Google has temporarily disabled the provisioning of prepaid cards as the company deals with the fallout from the discovery of security vulnerabilities affecting Google Wallet.
Google Wallet is a mobile payment application that enables users to store information such as credit cards on their mobile phones so they can use their devices to pay for goods and services. According to Osama Bedier, vice president of Google Wallet and Payments, the decision to suspend provisioning capabilities was due to the discovery of an issue that could allow unauthorized use of an existing prepaid card balance if someone recovered a lost phone without a screen lock. A permanent fix for the issue is on the way, he blogged Feb. 11.
“We took this step as a precaution until we issue a permanent fix soon,” he wrote.

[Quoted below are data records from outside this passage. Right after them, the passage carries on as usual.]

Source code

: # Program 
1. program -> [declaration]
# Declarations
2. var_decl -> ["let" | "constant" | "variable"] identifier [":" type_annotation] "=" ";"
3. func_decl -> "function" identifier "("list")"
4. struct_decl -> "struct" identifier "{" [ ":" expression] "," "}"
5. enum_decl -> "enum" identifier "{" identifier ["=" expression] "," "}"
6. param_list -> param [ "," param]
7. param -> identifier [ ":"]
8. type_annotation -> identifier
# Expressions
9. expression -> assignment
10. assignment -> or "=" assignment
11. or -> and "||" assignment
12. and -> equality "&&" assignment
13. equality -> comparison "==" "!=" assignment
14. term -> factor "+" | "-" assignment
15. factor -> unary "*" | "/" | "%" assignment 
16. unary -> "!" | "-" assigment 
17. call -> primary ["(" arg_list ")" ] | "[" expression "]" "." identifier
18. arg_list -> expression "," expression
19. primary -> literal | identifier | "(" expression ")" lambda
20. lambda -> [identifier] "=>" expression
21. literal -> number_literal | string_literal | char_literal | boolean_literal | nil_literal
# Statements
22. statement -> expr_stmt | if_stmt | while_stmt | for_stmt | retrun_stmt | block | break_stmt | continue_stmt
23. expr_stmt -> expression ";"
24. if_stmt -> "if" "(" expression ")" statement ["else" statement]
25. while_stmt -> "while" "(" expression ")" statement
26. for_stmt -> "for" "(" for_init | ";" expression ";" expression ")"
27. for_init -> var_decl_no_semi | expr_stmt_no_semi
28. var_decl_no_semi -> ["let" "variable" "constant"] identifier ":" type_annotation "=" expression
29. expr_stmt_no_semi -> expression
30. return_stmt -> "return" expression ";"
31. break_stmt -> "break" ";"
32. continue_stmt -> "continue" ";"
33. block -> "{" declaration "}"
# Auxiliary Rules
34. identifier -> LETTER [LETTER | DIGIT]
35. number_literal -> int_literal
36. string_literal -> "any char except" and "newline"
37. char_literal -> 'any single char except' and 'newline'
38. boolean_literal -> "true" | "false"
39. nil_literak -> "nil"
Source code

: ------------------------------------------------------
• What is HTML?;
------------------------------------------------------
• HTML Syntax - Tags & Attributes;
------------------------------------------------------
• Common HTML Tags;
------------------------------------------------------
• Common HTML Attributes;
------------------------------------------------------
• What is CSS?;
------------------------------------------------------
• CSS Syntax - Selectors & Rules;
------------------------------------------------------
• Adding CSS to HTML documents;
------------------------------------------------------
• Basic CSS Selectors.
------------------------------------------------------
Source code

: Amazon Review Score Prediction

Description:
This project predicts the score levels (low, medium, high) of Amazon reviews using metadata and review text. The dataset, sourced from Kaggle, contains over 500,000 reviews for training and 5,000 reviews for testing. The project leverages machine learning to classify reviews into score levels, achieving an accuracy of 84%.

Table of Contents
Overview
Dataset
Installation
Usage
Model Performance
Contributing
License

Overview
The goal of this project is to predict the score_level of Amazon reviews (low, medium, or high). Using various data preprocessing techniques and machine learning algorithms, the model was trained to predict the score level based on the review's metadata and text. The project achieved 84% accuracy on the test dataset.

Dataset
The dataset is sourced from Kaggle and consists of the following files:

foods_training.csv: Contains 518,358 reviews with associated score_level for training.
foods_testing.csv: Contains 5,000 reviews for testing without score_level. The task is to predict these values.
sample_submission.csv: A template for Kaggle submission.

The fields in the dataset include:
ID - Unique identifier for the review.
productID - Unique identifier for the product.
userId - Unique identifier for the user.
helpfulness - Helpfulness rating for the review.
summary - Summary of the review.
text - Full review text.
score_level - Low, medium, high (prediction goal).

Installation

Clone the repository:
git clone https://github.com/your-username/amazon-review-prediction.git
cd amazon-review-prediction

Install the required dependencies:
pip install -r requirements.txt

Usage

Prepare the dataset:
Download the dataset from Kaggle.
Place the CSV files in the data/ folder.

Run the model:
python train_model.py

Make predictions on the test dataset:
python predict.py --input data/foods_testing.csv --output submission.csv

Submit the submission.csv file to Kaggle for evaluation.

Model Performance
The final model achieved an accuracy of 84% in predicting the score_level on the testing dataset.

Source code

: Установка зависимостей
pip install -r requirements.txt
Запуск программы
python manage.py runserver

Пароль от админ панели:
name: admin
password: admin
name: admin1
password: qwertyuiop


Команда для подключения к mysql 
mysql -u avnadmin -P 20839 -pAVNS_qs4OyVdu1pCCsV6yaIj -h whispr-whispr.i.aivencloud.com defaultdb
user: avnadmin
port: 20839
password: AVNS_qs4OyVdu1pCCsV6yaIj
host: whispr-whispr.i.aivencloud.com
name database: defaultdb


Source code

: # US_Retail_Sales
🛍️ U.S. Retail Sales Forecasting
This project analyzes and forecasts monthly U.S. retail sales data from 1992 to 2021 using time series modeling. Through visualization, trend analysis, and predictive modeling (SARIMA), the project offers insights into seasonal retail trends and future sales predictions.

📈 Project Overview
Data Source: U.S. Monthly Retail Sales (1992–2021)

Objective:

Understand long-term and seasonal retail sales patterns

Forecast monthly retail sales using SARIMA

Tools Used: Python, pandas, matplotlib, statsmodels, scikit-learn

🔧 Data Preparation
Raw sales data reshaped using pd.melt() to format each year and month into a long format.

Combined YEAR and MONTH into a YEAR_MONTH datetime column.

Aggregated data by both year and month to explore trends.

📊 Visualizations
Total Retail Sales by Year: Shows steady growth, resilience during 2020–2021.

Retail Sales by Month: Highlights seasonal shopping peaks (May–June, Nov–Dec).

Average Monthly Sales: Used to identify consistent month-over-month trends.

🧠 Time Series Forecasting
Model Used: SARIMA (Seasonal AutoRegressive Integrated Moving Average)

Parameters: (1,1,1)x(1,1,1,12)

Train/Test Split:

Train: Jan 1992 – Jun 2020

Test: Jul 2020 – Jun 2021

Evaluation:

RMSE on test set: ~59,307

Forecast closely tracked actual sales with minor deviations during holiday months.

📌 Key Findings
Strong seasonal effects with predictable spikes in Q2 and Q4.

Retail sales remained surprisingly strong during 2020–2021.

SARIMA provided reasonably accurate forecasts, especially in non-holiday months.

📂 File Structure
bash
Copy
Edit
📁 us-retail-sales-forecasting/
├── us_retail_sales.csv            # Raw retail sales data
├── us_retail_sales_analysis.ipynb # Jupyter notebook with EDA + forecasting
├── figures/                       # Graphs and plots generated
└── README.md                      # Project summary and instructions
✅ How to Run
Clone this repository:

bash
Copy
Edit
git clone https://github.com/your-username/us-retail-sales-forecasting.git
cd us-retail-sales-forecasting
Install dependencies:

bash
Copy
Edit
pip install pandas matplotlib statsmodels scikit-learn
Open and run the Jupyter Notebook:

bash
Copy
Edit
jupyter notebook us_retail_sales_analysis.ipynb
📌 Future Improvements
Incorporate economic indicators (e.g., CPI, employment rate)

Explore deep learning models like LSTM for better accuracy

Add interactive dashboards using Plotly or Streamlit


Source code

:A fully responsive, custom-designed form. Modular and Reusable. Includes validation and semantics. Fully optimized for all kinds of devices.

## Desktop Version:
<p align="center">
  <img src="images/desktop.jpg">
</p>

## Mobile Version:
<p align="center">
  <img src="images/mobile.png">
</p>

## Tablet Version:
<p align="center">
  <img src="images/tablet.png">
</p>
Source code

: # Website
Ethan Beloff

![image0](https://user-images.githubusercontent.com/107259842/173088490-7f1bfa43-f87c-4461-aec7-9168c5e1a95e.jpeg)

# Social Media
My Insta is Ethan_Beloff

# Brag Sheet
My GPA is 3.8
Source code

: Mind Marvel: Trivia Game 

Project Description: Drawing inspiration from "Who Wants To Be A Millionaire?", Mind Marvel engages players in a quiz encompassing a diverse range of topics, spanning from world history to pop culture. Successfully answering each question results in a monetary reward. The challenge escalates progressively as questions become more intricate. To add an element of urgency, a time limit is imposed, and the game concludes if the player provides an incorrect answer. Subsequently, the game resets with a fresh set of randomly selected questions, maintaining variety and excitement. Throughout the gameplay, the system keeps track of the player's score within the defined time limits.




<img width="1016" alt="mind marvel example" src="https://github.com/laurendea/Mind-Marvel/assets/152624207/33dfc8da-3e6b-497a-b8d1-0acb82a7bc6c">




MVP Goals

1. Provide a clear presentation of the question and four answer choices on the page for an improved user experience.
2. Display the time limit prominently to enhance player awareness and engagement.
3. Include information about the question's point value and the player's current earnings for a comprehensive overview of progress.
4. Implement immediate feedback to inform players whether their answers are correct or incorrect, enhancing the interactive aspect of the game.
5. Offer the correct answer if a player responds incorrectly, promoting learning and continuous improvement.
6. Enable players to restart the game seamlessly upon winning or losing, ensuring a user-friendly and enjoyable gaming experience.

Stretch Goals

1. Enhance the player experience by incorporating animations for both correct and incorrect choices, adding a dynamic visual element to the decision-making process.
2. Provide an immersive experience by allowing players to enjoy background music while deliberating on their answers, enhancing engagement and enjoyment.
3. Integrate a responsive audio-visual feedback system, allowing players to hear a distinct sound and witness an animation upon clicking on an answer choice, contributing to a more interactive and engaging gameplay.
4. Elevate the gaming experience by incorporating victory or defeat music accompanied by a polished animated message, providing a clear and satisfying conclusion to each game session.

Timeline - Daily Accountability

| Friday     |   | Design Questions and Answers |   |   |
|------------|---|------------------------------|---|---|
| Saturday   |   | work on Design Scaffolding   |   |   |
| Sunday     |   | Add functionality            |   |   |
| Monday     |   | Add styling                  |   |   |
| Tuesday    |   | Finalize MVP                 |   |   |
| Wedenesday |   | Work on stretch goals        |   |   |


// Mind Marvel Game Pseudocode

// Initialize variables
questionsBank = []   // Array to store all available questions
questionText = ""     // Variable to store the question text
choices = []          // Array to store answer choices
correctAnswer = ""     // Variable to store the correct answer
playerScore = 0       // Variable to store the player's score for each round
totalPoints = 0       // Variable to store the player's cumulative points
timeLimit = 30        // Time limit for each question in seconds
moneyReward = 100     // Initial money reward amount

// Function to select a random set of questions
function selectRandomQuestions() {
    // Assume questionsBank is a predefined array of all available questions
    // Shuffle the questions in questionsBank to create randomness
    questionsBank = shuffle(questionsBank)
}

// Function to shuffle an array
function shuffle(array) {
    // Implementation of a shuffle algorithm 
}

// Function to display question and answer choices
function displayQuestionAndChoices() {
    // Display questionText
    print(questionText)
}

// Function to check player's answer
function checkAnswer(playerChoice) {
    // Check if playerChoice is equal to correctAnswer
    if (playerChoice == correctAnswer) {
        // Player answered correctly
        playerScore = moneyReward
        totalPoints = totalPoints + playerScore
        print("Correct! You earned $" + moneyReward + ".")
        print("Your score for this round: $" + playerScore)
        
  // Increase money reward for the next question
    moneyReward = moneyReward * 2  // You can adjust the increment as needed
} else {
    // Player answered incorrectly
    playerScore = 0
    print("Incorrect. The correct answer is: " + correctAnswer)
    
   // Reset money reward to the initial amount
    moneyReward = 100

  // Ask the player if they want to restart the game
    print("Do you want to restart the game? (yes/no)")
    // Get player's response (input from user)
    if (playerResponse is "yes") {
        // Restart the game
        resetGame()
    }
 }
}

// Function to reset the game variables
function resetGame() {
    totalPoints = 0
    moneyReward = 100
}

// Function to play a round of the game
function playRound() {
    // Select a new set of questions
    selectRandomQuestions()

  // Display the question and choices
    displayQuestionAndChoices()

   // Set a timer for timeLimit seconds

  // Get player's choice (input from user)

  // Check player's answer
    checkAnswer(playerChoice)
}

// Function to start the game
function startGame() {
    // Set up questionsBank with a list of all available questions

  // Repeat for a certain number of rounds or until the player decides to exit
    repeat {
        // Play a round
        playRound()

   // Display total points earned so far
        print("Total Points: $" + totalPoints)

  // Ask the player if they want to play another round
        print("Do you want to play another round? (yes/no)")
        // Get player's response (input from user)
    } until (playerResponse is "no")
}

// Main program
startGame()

The situation Bedier was referring to was reported Feb. 9 on the SmartphoneChamp blog.
“All a person who wants to access your Google Wallet has to do is go into the application settings menu and clear the data for the Google Wallet app,” according to the blog. “After doing that your Google Wallet app will be reset and will prompt for you to set a new pin the next time you open it. The problem here is that since Google Wallet is tied to the device itself and not tied to your Google account, that once they set the new pin and log into the app, when they add the Google prepaid card it will add the card that is tied to that device. In other words, they’d be able to add your card and have full access to your funds.”
The vulnerability publicized by SmartphoneChamp however was just one of two recent dings on Google Wallet security in recent days. The second is a flaw reported by Joshua Rubin, an engineer at Web security firm Zvelo. According to Rubin, it is possible to execute a successful brute-force attack on the database where the Google Wallet PIN code is stored if the phone has been rooted.
“The vulnerability involves storing an encrypted hash of the Google Wallet PIN in a database that belongs to the app,” explained Jimmy Shah, mobile security researcher at McAfee Labs. “Because it’s not stored in the Secure Element chip, the only protection is Android’s user ID-based “sandboxing.” Normally malicious apps can’t access files belonging to another app, but once the phone is rooted that protection and any others are gone.”
Bedier contended that users should not root their phone, as it can circumvent security.
“Google Wallet is protected by a PIN — as well as the phone’s lock screen, if a user sets that option,” he noted. “But sometimes users choose to disable important security mechanisms in order to gain system-level “root” access to their phone; we strongly discourage doing so if you plan to use Google Wallet because the product is not supported on rooted phones. That’s why in most cases, rooting your phone will cause your Google Wallet data to be automatically wiped from the device.”
Bedier added that Google is providing toll-free assistance for anyone who loses a phone or discovers an unauthorized transaction.
“Mobile payments are going to become more common in the coming years, and we will learn much more as we continue to develop Google Wallet,” he blogged.